Gearing options to save your legs.
A fair amount of questions regarding gearing choice for the Tour of the Whitefish Divide route this year. I can’t specifically address your needs as it’s purely subjective, if it were up to me you’d be drinking whiskey after the ride, not beer.
Best View in Whitefish from the new downtown parking garage, looking north at the Whitefish Mountain Resort (Big Mountain).
The main consideration would just to be honest with yourself, nothing wrong with spinning a giant flapjack for your lowest gear on the back cassette. Right from the start you’ll have the longest and largest vertical gain of the day to the top of the Big Mountain (pictured), 27 miles and 4k of climbing respectively from the Whitefish Bike Retreat.
Wether you will be pedaling a 2X or 1X, here are a few suggestions to make your ride more enjoyable:
• Roads vary from 3 – 14% in grade. Forest roads were not put in by the D.O.T. but by folks out to do a bit of logging, so they are not a constant grade, nor is the surface predictable. They were put in by a D-9 CAT and the main priority was to go from point A to point B, taking the line of least resistance. Average road grade would fall some where in the 5% – 7%, with some steeper sections thrown in for your enjoyment.
• The last several hundred yards of the Mount Werner out and back spur, will be the steepest grade you experience on the course. It tops out at 14%+. I’m betting it will be a hike-a-bike for even the strongest riders, only because bikes will not have a low enough gear to make it up. If you plan on wearing your nice carbon soled road shoes, just be aware you may add significant wear to them.
• For someone with only one horse (1X) up front pulling your wagon, here are some gear ratios to consider. To be on the safe side you can go with a 38, 10-42. If you were really feeling like you have more to give, you could increase your front ring to a 40 or even a 42. Or you could still roll with the 38 up front and go with a 11-36 in the rear. Your call though.
• If you are pedaling a 2X, you can tighten your gearing out a bit more. 34/50 up front would be appropriate with a 11-32 or 11-36 in the rear. If you want a lower gear, you can always go with one of the newer adventure cranksets up front with a 30/46.
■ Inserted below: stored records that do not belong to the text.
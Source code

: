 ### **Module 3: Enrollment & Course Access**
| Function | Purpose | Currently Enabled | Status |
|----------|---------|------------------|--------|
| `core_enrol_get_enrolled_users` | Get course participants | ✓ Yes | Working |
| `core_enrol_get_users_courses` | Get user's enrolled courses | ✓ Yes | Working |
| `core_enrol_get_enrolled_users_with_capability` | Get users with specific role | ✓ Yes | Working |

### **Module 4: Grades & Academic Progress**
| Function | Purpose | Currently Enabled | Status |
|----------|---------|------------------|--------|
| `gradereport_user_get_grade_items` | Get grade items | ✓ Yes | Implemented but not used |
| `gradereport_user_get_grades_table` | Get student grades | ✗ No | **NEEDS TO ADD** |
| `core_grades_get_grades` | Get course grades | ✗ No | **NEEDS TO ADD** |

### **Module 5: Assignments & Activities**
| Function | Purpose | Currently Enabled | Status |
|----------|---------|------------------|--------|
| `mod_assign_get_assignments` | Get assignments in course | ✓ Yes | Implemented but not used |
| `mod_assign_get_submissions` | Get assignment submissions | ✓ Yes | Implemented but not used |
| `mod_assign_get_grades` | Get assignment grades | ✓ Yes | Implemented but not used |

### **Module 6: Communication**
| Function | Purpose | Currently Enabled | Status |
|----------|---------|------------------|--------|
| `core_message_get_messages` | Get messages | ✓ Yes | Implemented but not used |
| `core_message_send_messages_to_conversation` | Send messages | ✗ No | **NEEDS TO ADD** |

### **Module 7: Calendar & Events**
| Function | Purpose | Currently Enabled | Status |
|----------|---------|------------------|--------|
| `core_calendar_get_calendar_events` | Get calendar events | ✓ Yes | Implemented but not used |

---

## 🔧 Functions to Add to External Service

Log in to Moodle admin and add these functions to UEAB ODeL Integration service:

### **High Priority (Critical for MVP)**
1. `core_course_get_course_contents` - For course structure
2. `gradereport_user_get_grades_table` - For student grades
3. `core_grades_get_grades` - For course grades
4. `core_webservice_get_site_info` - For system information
• Moving on to horse power. Joe was sometimes forced to hop off his steed and walk a few paces or a mile or two. Assuming you have enough horsepower, you may want to make sure your gearing is within your own personal parameters. Keep in mind you are pedaling on dirt roads and the pebbles pass underneath your tires add a bit more resistance and is slower than rolling on pavement. Nothing worse than wishing you had a lower gear all day.
A few helpful links and upgrades if you need to make some changes:
• You can find a gearing chart HERE. Here are a few example of gearing in inches for the lowest gear, front chainring and largest rear cassette cog. These ratios would work for a strong recreational rider, if you like to spin a bit more, go with the lower gear set up.
• 1X Gearing – 38/36 = 30.6 gear inches. • 3842 = 26.2 gear inches.
• 2X Gearing – 34/32 = 30.8 gear inches. • 34/36 = 27.4 gear inches.
• Wolf Tooth Components makes some great accessory products that can extend your gearing ranges on your standard set up. Worth checking out, say if your rear derailleur and cassette combo is maxed out with a 32t and you want to jump up to a 36t. They have a product called the Road/Got Link the will jump up your rear derailleur’s capacity.
So, keep in mind all of this is purely subjective. Go out and ride your bike, and figure out what will make you day the most enjoyable while in the saddle. I can’t pedal at 55!